ABOUT THIS TASK ->
Take the lines below from the first through the one that contains "For Detailed Resume" and copy them exactly.

Data items
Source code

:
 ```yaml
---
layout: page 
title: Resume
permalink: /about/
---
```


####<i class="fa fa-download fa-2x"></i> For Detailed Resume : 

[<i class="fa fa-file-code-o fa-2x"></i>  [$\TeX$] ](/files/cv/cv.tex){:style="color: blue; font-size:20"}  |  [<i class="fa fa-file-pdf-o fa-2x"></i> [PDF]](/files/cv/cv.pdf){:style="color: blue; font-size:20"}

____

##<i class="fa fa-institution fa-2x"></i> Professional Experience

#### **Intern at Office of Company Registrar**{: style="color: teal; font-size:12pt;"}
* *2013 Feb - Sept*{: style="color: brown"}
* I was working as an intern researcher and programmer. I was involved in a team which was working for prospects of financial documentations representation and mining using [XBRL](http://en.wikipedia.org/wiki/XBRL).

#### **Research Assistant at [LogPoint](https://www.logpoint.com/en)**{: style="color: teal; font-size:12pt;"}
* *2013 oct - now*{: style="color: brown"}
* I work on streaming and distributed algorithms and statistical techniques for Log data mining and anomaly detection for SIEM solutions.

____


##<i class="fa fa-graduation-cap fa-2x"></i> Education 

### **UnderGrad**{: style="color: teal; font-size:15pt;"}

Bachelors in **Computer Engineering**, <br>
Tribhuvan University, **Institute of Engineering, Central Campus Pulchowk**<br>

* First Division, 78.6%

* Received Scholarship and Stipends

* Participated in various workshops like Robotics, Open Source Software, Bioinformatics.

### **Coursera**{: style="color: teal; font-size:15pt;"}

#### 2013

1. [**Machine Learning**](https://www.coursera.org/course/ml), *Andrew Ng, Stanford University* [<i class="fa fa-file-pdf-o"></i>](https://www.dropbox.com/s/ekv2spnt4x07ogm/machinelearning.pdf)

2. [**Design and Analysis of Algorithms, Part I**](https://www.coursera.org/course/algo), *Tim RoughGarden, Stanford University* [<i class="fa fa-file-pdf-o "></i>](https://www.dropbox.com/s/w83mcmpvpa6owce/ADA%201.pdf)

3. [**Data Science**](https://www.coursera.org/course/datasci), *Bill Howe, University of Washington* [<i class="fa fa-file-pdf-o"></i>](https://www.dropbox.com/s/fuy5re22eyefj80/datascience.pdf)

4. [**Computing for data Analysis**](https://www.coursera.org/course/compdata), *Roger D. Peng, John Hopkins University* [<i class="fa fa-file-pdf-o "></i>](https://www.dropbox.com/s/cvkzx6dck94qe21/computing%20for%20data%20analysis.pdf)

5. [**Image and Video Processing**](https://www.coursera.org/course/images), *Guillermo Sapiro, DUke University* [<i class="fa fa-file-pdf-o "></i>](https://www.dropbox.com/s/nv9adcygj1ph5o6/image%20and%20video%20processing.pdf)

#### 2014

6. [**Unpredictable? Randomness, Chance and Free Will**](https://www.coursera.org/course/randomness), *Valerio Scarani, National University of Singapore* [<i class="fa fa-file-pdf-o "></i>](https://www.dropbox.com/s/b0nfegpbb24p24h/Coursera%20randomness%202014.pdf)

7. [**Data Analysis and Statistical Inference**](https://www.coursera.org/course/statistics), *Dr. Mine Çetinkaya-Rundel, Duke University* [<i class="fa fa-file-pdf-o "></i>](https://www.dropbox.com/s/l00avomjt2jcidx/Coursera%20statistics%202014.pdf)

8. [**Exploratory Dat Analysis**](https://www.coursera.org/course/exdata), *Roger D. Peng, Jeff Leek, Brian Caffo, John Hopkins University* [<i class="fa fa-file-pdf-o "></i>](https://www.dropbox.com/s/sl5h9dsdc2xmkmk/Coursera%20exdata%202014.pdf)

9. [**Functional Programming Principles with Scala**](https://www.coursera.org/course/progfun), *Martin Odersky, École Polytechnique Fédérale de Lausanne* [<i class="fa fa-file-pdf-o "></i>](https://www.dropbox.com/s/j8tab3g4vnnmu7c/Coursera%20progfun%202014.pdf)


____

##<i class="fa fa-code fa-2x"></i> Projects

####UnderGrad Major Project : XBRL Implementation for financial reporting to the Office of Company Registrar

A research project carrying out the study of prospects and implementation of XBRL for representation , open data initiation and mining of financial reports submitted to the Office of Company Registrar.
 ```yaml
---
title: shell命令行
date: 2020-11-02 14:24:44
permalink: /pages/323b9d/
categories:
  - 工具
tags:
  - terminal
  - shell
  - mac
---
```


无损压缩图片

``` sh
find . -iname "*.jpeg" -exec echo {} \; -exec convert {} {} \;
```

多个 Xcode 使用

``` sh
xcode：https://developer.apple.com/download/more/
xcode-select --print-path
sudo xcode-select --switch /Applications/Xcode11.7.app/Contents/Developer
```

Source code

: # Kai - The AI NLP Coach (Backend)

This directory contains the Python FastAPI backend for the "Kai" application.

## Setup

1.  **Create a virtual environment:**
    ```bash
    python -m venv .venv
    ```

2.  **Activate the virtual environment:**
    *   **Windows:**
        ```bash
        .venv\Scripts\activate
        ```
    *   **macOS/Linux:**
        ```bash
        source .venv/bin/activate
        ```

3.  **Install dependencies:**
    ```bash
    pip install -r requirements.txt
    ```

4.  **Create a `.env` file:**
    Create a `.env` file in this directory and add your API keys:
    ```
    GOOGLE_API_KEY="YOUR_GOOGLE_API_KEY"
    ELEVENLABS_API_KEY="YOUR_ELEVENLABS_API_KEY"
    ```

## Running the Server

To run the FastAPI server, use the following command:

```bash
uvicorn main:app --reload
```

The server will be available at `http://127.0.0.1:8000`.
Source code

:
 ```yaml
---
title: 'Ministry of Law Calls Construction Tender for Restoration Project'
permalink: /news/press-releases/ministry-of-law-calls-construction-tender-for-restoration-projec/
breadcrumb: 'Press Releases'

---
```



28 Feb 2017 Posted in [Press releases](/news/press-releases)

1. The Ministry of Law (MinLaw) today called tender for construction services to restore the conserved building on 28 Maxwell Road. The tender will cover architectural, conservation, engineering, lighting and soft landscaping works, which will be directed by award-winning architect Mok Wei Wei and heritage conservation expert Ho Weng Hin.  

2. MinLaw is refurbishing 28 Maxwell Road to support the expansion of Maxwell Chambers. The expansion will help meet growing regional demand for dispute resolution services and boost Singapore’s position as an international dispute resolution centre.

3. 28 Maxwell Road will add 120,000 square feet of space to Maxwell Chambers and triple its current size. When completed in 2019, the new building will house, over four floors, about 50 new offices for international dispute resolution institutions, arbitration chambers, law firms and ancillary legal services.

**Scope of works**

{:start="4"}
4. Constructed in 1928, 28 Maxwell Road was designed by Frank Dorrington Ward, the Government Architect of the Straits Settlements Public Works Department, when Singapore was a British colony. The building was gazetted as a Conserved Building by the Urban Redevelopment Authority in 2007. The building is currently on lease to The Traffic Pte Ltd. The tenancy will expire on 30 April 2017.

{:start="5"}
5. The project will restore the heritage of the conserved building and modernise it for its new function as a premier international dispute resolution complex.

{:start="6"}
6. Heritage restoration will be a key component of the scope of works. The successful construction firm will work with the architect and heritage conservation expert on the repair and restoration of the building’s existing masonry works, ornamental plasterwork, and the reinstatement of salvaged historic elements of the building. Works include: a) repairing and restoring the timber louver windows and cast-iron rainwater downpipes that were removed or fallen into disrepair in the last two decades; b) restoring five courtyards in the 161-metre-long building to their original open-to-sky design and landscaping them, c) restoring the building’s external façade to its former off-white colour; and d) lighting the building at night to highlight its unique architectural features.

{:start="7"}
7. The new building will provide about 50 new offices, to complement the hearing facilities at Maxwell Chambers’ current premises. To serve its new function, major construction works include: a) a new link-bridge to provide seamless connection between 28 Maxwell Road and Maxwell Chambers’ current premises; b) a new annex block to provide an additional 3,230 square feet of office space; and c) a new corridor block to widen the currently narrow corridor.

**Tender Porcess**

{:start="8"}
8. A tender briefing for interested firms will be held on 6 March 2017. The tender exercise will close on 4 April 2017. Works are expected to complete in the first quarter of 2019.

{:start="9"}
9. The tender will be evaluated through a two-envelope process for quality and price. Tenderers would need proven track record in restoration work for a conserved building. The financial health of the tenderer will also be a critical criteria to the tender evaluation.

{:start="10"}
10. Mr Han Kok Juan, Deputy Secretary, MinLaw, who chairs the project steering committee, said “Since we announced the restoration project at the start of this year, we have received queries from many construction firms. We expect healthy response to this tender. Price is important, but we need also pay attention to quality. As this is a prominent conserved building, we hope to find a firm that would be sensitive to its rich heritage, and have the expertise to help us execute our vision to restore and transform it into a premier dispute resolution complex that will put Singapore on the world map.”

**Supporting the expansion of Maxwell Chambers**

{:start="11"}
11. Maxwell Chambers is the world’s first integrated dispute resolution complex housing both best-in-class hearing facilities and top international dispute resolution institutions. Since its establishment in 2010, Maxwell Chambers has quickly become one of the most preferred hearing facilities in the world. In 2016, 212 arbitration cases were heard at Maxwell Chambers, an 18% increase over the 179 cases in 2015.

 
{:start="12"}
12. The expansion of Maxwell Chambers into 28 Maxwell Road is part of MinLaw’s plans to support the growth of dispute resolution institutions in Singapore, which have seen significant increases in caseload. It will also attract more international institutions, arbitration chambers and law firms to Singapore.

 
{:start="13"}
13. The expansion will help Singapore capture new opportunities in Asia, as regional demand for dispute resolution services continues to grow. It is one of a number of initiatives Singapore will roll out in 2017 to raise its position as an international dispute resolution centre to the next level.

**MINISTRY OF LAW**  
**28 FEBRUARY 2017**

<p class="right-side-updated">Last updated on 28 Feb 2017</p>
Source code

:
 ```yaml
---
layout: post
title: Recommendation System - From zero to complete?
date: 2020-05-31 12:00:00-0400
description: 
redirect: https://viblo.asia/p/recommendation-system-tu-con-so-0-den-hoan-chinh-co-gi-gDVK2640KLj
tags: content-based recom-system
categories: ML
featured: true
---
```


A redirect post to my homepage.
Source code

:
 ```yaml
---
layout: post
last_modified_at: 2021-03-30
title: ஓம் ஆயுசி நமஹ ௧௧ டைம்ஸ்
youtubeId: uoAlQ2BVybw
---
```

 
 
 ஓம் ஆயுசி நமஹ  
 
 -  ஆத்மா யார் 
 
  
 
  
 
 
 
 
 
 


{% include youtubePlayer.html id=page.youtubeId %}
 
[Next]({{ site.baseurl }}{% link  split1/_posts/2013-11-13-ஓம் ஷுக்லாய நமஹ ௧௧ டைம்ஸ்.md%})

TASK RESULT ->
Source code

:
 ```yaml
---
layout: page 
title: Resume
permalink: /about/
---
```


####<i class="fa fa-download fa-2x"></i> For Detailed Resume : 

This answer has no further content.